June 28, 2010
Everlasting Moments
Reviewer: James van Maanen
Rating (out of 5): ****
How is it that a small Scandinavian-German co-production that opened theatrically in the USA in early 2009, garnered good reviews but quite unspectacular box-office receipts and has already played multitudinous times on cable television is now coming out on DVD from Criterion no less - and in a Blu-Ray edition, yet? When you watch Everlasting Moments, the answer will come clear. A film from Swedish writer/director Jan Troell, who, back in the early 70s gave us The Emigrants, The New Land and his single American film Zandy's Bride (sadly none currently available on DVD here), this lengthy but consistently engrossing work tells the story of a marriage, a family and the budding of - against great odds - art and independence. Think of it as a more literal "I Am a Camera," early 20th-century, lower-class, Scandinavian style.
We know from the beginning that the wife, Maria - a strong, focused performance from Maria Heiskanen (Lights in the Dusk) - has won an expensive camera, and that her husband has agreed under pressure that, though he wants it, she can have the camera. (She actually uses it as a bargaining chip to get married.) Hardly a blessed union, this duo has its downs and farther downs. He's an abusive drunk, for starters. And yet. One of the great strengths of Troell's film is that its characterizations are full-blown.
Hubby (a highly sexual, alternately ugly and sad performance by Mikael Persbrandt) can be a creep, but he's no monster, and the little woman, for all of her perseverance, does her share of nagging and withholding sexual favors: "Promise me you won't drink!" - and we all know how much good that line will accomplish. Likewise, "the other woman," a salty barmaid (Amanda Ooms), offers her own surprises, as does the photography shop owner (Jesper Christensen) who gives Maria her first taste of how to use a camera. As a writer, Troell never pushes things. The story takes its sweet time to unfurl (2 hours, 10 minutes), but with each succeeding bit, we are pulled in more deeply.
The time and place, too, are rendered with spectacular skill and beauty. Even the sometimes very grainy look of the film seems appropriate; the grain itself has a gorgeous feel to it. (There is one scene of a corpse lain out, in which said body is clearly breathing. I wish that Troell and his crew could have taken a bit more precaution there.) The ace in the hole, however, is the film's look at early photography and, in its final half, early moviemaking. The director smartly places us in the position of people for whom the photograph is a wonderful mystery, something to be treasured and, in the case of our heroine, understood. Everlasting Moments is a paean to photography, and finally to the plight of the artist. When Maria bewails the fact that her love of photography has taken over her life and become even more important than motherhood, many of us will understand her. When you love your art, even the important stuff is reduced to a distant second.

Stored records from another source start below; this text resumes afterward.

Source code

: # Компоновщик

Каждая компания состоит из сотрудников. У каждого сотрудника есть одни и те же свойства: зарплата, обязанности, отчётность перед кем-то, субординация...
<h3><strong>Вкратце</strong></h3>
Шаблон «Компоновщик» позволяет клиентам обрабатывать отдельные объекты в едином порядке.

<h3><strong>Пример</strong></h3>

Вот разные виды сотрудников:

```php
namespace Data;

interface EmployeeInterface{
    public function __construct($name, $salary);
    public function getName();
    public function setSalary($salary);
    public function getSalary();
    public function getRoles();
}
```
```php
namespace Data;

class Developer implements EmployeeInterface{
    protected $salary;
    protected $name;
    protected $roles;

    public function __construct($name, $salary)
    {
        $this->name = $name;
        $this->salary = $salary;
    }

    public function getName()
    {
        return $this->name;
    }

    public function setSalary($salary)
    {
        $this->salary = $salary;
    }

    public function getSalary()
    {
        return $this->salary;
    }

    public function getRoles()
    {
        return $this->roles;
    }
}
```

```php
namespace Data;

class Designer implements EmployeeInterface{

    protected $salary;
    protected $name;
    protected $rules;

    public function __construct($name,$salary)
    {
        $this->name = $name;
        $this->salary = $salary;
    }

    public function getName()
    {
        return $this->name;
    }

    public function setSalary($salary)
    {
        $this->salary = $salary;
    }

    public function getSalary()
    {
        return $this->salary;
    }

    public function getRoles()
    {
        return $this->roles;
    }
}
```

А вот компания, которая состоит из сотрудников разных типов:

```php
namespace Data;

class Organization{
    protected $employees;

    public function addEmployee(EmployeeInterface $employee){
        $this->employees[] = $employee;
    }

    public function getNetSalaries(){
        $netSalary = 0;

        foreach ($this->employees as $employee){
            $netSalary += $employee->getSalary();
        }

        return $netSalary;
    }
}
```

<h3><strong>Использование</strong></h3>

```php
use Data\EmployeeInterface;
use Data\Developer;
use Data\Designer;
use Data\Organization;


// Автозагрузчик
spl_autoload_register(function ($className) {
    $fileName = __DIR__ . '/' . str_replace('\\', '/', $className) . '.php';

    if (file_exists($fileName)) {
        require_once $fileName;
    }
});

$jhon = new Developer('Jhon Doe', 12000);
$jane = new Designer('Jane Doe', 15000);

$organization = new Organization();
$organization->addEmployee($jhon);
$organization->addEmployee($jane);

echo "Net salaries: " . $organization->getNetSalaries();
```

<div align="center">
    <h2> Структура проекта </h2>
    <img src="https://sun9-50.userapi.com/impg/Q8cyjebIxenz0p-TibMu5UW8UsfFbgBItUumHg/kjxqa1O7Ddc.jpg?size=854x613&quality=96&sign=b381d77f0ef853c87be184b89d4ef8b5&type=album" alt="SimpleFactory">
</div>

Criterion's Everlasting Moments DVD offers several worthwhile extras. A short documentary, "Troell Behind the Camera," includes interviews with the director, cast and crew and even relatives of the real Maria Larsson (the movie is based on factual characters). And "The True Story of Maria Larsson" includes photos of the real Maria and is narrated by a relative who tells of the woman's life and work. "Troell's Magic Mirror" is a one-hour documentary about the writer/director. And finally, there's the usual theatrical trailer.